[Saved data entries]
========

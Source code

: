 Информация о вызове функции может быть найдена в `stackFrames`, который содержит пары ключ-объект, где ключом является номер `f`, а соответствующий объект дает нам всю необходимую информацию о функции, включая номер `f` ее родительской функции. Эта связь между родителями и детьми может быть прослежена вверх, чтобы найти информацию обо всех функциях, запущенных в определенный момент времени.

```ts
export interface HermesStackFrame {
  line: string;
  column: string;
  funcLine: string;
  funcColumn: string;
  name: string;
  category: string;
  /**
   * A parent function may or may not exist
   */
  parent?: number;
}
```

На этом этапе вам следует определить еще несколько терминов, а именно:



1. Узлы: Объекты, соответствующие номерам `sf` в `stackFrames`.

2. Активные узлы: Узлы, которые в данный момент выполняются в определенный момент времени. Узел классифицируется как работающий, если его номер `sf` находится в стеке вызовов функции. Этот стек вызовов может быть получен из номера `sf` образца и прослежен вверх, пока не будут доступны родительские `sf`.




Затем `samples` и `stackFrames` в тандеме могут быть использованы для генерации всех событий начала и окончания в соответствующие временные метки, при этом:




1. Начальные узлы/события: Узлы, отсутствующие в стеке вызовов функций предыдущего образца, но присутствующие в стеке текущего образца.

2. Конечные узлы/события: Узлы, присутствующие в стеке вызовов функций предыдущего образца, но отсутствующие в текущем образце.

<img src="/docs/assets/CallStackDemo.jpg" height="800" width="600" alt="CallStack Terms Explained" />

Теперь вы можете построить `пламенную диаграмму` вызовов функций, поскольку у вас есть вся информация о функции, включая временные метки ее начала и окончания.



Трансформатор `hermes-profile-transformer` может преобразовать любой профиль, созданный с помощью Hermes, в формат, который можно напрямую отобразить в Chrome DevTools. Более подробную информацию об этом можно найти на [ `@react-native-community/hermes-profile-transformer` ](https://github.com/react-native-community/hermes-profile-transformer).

========

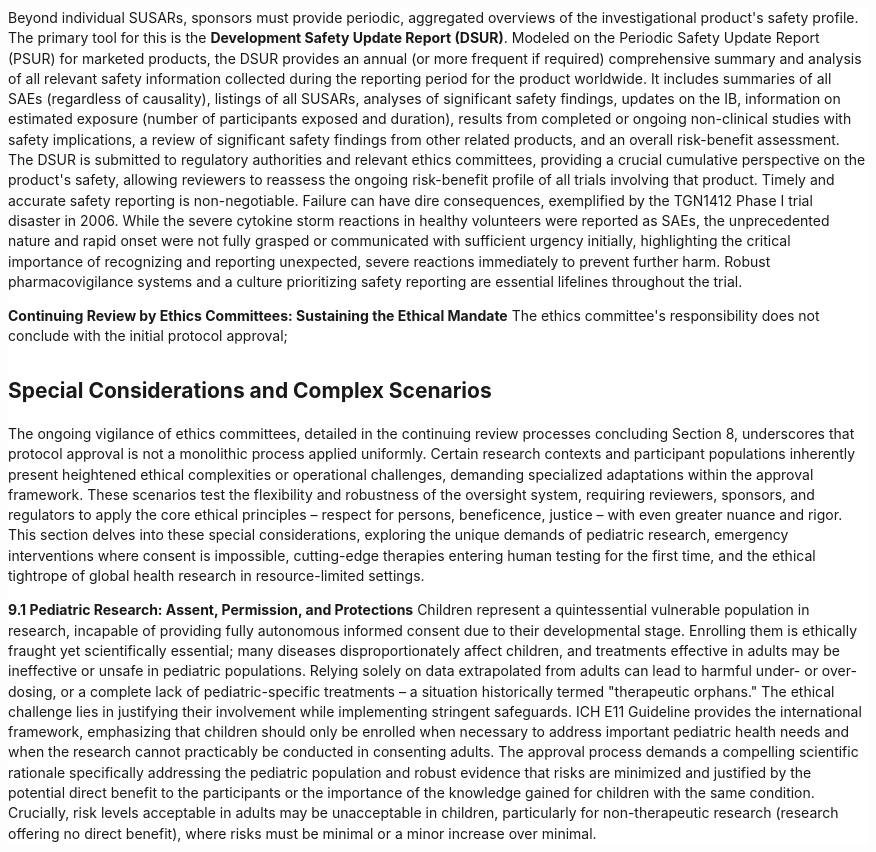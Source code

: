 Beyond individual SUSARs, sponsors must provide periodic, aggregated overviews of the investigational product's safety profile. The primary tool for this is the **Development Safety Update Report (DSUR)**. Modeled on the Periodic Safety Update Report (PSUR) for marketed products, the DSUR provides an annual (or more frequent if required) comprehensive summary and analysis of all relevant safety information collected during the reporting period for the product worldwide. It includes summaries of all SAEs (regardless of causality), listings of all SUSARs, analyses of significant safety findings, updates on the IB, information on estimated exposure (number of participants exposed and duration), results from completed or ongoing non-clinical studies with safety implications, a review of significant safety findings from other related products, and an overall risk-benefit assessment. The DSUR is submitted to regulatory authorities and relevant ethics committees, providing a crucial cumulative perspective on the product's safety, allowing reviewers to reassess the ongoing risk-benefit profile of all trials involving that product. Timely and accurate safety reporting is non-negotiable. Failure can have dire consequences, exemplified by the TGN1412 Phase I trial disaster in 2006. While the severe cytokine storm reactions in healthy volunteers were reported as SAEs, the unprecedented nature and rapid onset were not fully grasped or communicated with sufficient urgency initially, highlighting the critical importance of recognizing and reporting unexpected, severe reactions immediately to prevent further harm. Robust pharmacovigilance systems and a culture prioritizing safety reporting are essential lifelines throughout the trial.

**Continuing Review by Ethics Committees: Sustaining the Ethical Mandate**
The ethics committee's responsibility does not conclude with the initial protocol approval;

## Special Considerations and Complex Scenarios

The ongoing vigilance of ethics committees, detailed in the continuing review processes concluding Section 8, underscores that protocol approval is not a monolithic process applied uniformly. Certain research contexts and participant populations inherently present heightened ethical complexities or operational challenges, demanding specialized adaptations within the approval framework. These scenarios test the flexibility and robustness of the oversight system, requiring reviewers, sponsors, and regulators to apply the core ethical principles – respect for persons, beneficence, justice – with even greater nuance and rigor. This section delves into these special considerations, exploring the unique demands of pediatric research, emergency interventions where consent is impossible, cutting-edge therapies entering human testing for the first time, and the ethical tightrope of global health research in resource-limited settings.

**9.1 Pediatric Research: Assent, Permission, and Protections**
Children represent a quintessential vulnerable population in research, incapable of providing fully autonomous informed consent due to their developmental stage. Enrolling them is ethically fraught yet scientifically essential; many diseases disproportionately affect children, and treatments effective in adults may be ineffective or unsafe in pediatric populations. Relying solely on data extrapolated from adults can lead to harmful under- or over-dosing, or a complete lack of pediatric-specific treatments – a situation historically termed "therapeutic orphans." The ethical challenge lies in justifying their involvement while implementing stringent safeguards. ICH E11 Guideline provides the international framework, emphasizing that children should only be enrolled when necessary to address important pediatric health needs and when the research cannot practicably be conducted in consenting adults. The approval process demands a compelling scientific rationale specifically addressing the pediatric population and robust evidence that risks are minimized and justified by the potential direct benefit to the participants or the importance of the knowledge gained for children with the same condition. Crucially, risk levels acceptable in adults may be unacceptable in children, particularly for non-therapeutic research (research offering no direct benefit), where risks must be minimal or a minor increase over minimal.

========

WHAT TO DO: From the entries above, return exactly the line containing "2. Активные узлы: Узлы, которые", the line containing "может преобразовать любой", and all lines between, and nothing else.

EXPECTED ANSWER:
2. Активные узлы: Узлы, которые в данный момент выполняются в определенный момент времени. Узел классифицируется как работающий, если его номер `sf` находится в стеке вызовов функции. Этот стек вызовов может быть получен из номера `sf` образца и прослежен вверх, пока не будут доступны родительские `sf`.




Затем `samples` и `stackFrames` в тандеме могут быть использованы для генерации всех событий начала и окончания в соответствующие временные метки, при этом:




1. Начальные узлы/события: Узлы, отсутствующие в стеке вызовов функций предыдущего образца, но присутствующие в стеке текущего образца.

2. Конечные узлы/события: Узлы, присутствующие в стеке вызовов функций предыдущего образца, но отсутствующие в текущем образце.

<img src="/docs/assets/CallStackDemo.jpg" height="800" width="600" alt="CallStack Terms Explained" />

Теперь вы можете построить `пламенную диаграмму` вызовов функций, поскольку у вас есть вся информация о функции, включая временные метки ее начала и окончания.



Трансформатор `hermes-profile-transformer` может преобразовать любой профиль, созданный с помощью Hermes, в формат, который можно напрямую отобразить в Chrome DevTools. Более подробную информацию об этом можно найти на [ `@react-native-community/hermes-profile-transformer` ](https://github.com/react-native-community/hermes-profile-transformer).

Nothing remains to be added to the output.